4. The same list also reveals that Youngstown had 188 employees in unit 41 of the mason department, which includes mason helpers. All of these were Negroes.

The Court finds this ample statistical basis for establishment of a prima facie case of racial discrimination, obviously connected with pre-Title VII employment practices of Youngstown, discussed supra.

As Judge Swygert, in Stewart v. General Motors Corp., 542 F.2d 445, 449 (7th Cir. 1976), stated:

 
Where statistical evidence demonstrates a discrepancy between the racial composition of those promoted to a given job and the pool of eligible applicants which is too great to reasonably be the product of random distribution, the burden should be placed on the employer to show that this disparity is the product of nondiscriminatory factors. See United States v. Local 169, United Brotherhood of Carpenters, 457 F.2d 210, 214 (7th Cir.), cert. denied, 409 U.S. 851, 93 S. Ct. 63, 34 L. Ed. 2d 94 (1972); Rowe v.
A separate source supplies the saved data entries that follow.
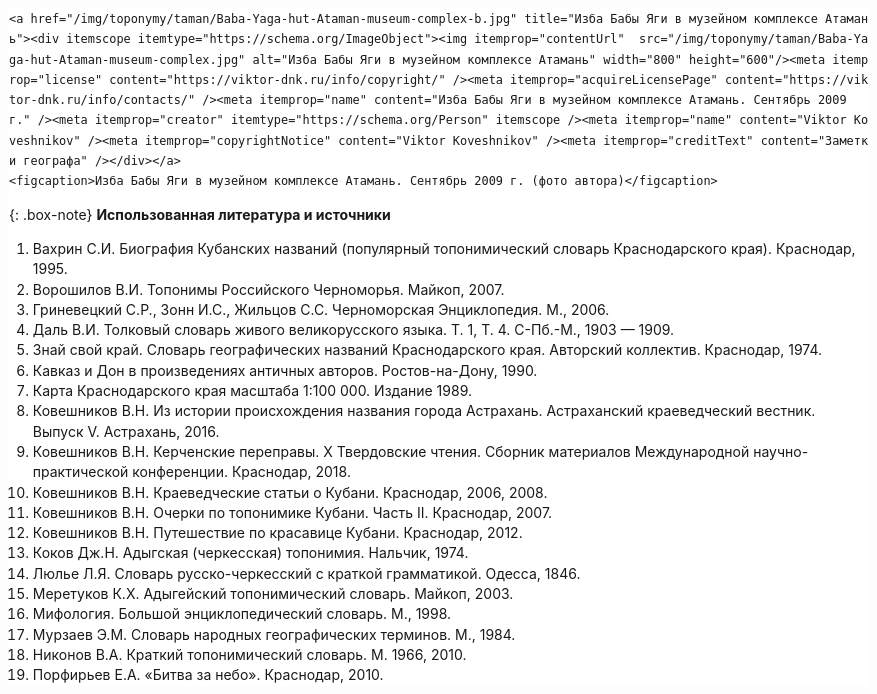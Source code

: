 	<a href="/img/toponymy/taman/Baba-Yaga-hut-Ataman-museum-complex-b.jpg" title="Изба Бабы Яги в музейном комплексе Атамань"><div itemscope itemtype="https://schema.org/ImageObject"><img itemprop="contentUrl"  src="/img/toponymy/taman/Baba-Yaga-hut-Ataman-museum-complex.jpg" alt="Изба Бабы Яги в музейном комплексе Атамань" width="800" height="600"/><meta itemprop="license" content="https://viktor-dnk.ru/info/copyright/" /><meta itemprop="acquireLicensePage" content="https://viktor-dnk.ru/info/contacts/" /><meta itemprop="name" content="Изба Бабы Яги в музейном комплексе Атамань. Сентябрь 2009 г." /><meta itemprop="creator" itemtype="https://schema.org/Person" itemscope /><meta itemprop="name" content="Viktor Koveshnikov" /><meta itemprop="copyrightNotice" content="Viktor Koveshnikov" /><meta itemprop="creditText" content="Заметки географа" /></div></a>
	<figcaption>Изба Бабы Яги в музейном комплексе Атамань. Сентябрь 2009 г. (фото автора)</figcaption>
</figure>

{: .box-note}
**Использованная литература и источники**

1. <a name="t65-[1]"></a>Вахрин С.И. Биография Кубанских названий (популярный топонимический словарь Краснодарского края). Краснодар, 1995.  
2. <a name="t65-[2]"></a>Ворошилов В.И. Топонимы Российского Черноморья. Майкоп, 2007.  
3. <a name="t65-[3]"></a>Гриневецкий С.Р., Зонн И.С., Жильцов С.С. Черноморская Энциклопедия. М., 2006.  
4. <a name="t65-[4]"></a>Даль В.И. Толковый словарь живого великорусского языка. Т. 1, Т. 4. С-Пб.-М., 1903 — 1909.  
5. <a name="t65-[5]"></a>Знай свой край. Словарь географических названий Краснодарского края. Авторский коллектив. Краснодар, 1974.  
6. <a name="t65-[6]"></a>Кавказ и Дон в произведениях античных авторов. Ростов-на-Дону, 1990.  
7. <a name="t65-[7]"></a>Карта Краснодарского края масштаба 1:100 000. Издание 1989.  
8. <a name="t65-[8]"></a>Ковешников В.Н. Из истории происхождения названия города Астрахань. Астраханский краеведческий вестник. Выпуск V. Астрахань, 2016.  
9. <a name="t65-[9]"></a>Ковешников В.Н. Керченские переправы. Х Твердовские чтения. Сборник материалов Международной научно-практической конференции. Краснодар, 2018.  
10. <a name="t65-[10]"></a>Ковешников В.Н. Краеведческие статьи о Кубани. Краснодар, 2006, 2008.  
11. <a name="t65-[11]"></a>Ковешников В.Н. Очерки по топонимике Кубани. Часть II. Краснодар, 2007.  
12. <a name="t65-[12]"></a>Ковешников В.Н. Путешествие по красавице Кубани. Краснодар, 2012.  
13. <a name="t65-[13]"></a>Коков Дж.Н. Адыгская (черкесская) топонимия. Нальчик, 1974.  
14. <a name="t65-[14]"></a>Люлье Л.Я. Словарь русско-черкесский с краткой грамматикой. Одесса, 1846.  
15. <a name="t65-[15]"></a>Меретуков К.Х. Адыгейский топонимический словарь. Майкоп, 2003.  
16. <a name="t65-[16]"></a>Мифология. Большой энциклопедический словарь. М., 1998.  
17. <a name="t65-[17]"></a>Мурзаев Э.М. Словарь народных географических терминов. М., 1984.  
18. <a name="t65-[18]"></a>Никонов В.А. Краткий топонимический словарь. М. 1966, 2010.  
19. <a name="t65-[19]"></a>Порфирьев Е.А. «Битва за небо». Краснодар, 2010.  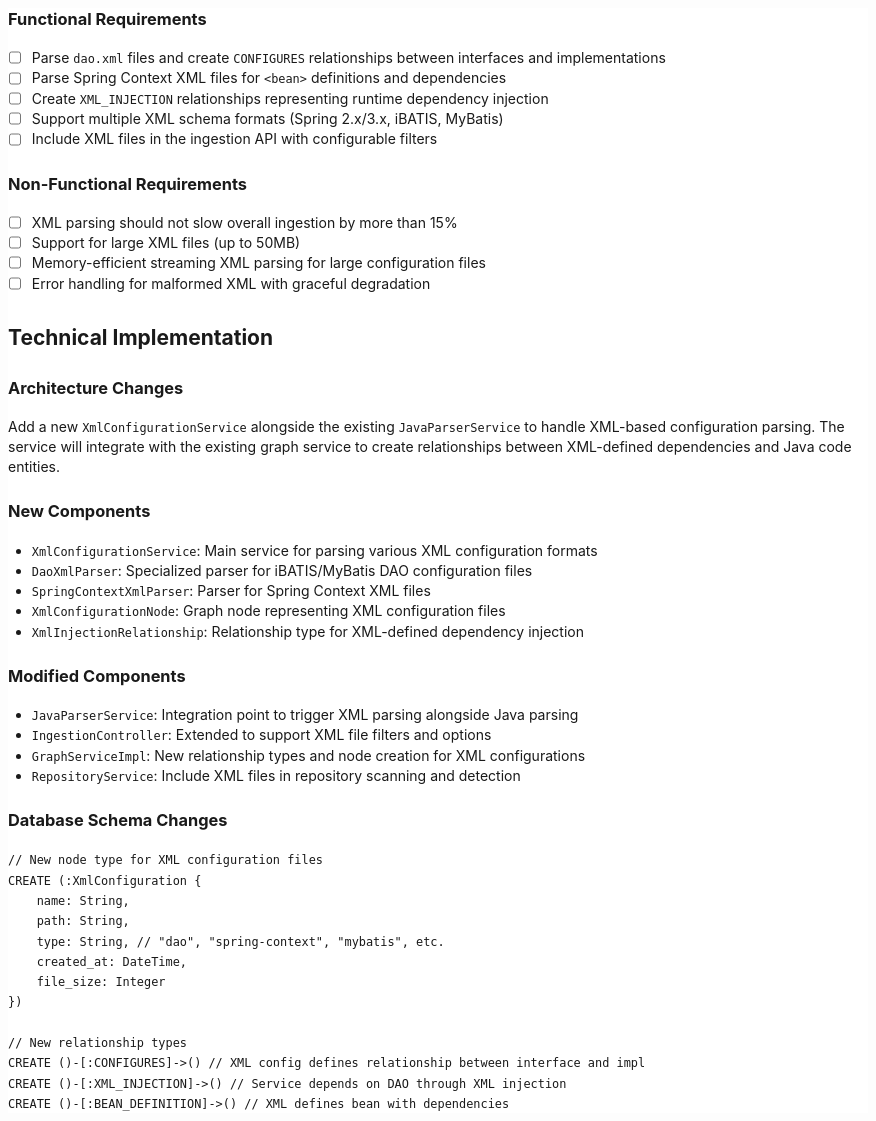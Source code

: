 ### Functional Requirements

- [ ] Parse `dao.xml` files and create `CONFIGURES` relationships between interfaces and implementations
- [ ] Parse Spring Context XML files for `<bean>` definitions and dependencies
- [ ] Create `XML_INJECTION` relationships representing runtime dependency injection
- [ ] Support multiple XML schema formats (Spring 2.x/3.x, iBATIS, MyBatis)
- [ ] Include XML files in the ingestion API with configurable filters

### Non-Functional Requirements

- [ ] XML parsing should not slow overall ingestion by more than 15%
- [ ] Support for large XML files (up to 50MB)
- [ ] Memory-efficient streaming XML parsing for large configuration files
- [ ] Error handling for malformed XML with graceful degradation

## Technical Implementation

### Architecture Changes

Add a new `XmlConfigurationService` alongside the existing `JavaParserService` to handle XML-based configuration parsing. The service will integrate with the existing graph service to create relationships between XML-defined dependencies and Java code entities.

### New Components

- `XmlConfigurationService`: Main service for parsing various XML configuration formats
- `DaoXmlParser`: Specialized parser for iBATIS/MyBatis DAO configuration files
- `SpringContextXmlParser`: Parser for Spring Context XML files
- `XmlConfigurationNode`: Graph node representing XML configuration files
- `XmlInjectionRelationship`: Relationship type for XML-defined dependency injection

### Modified Components

- `JavaParserService`: Integration point to trigger XML parsing alongside Java parsing
- `IngestionController`: Extended to support XML file filters and options
- `GraphServiceImpl`: New relationship types and node creation for XML configurations
- `RepositoryService`: Include XML files in repository scanning and detection

### Database Schema Changes

```cypher
// New node type for XML configuration files
CREATE (:XmlConfiguration {
    name: String,
    path: String,
    type: String, // "dao", "spring-context", "mybatis", etc.
    created_at: DateTime,
    file_size: Integer
})

// New relationship types
CREATE ()-[:CONFIGURES]->() // XML config defines relationship between interface and impl
CREATE ()-[:XML_INJECTION]->() // Service depends on DAO through XML injection
CREATE ()-[:BEAN_DEFINITION]->() // XML defines bean with dependencies
```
General Motors Corp., 457 F.2d 348, 358 (5th Cir. 1972).

To rebut these statistics, Youngstown deftly combines the 2 July 1965-21 September 1969 period, with the post-E.E. O.C. charge period of 22 September 1969-1 April 1977. While this does present a statistical analysis more favorable to Youngstown, it fails to raise a valid defense. Action taken by an employer subsequent to the filing of E.E.O.C. charges cannot moot issues of discrimination occurring prior to that time. To hold otherwise would permit a potential defendant to simply manipulate the statistical evidence in order to avoid liability under Title VII. Although Title VII encourages conciliatory action, it does not condone concealment. Thus, once having restricted an employee's job opportunities on the basis of race, it is no excuse that Youngstown "saw the light" after E.E.O.C. charges were filed. See, McCoy v. Safeway Stores, Inc., 5 FEP Cas. 628 (D.D.C.1973); see, also, Jenkins v. United Gas Corp., 400 F.2d 28 (5th Cir. 1968) (corrective action taken subsequent to filing of lawsuit in federal court considered irrelevant).

Youngstown also argues that it was not in control of the mason apprenticeship program during the relevant time period. Assuming arguendo this to be true, an allegation contested by Plaintiffs, it is without merit. All parties to an employment situation within the purview of Title VII have a duty of affirmative action to rectify situations such as this. To allow one party to point to another, thereby escaping their duty of affirmative action, would emasculate the concept and lead to a carnival of merry-go-round litigation. Albermarle Paper Co. v. Moody, 422 U.S. 405, 422, 95 S. Ct. 2362, 45 L. Ed. 2d 280 (1975); Griggs v. Duke Power Co., 401 U.S. 424, 432, 91 S. Ct. 849, 28 L. Ed. 2d 158 (1971); Myers v. Gilman Paper Corp., 544 F.2d 837, 851 (5th Cir. 1977).

Again quoting Judge Swygert, in Stewart v. General Motors Corp., supra, at 450:

 
Since defendant has therefore failed to rebut the prima facie case which plaintiffs' statistical evidence makes out, we hold . . . its . . . practices . . . discriminatory in violation of Title VII.

Next, Youngstown points to some factual matters in genuine controversy, contending that these preclude the Court from entering the motioned summary judgment. As this is clearly erroneous, the particulars need not be reviewed here. The Court finds that *414 all facts material to a determination of liability as to Youngstown, for the time period indicated, are not controverted and provide ample basis for entering the summary judgment. Rule 56, F.R.C.P.

 

CONCLUSION

There is no genuine issue as to any material fact with respect to Plaintiffs' Motion. For the above reasons, this Court finds that Defendant Youngstown Sheet and Tube Company, was in violation of 42 U.S.C. §§ 2000e et seq. ("Title VII"), for the period of 2 July 1965-21 September 1969, as it denied Plaintiffs the opportunity to move from the position of mason helper to that of brickmason or brickmason apprentice because of Plaintiffs' race.

NOTES

[1] The legislative history of this statute may be found at 1964 U.S. Code Congressional and Administrative News, p. 2355, and 1972 U.S. Code Congressional and Administrative News, p. 2137: cf. Willingham v. Macon Telegraph Publishing Co., 507 F.2d 1084, 1090-1091 (5th Cir. 1975).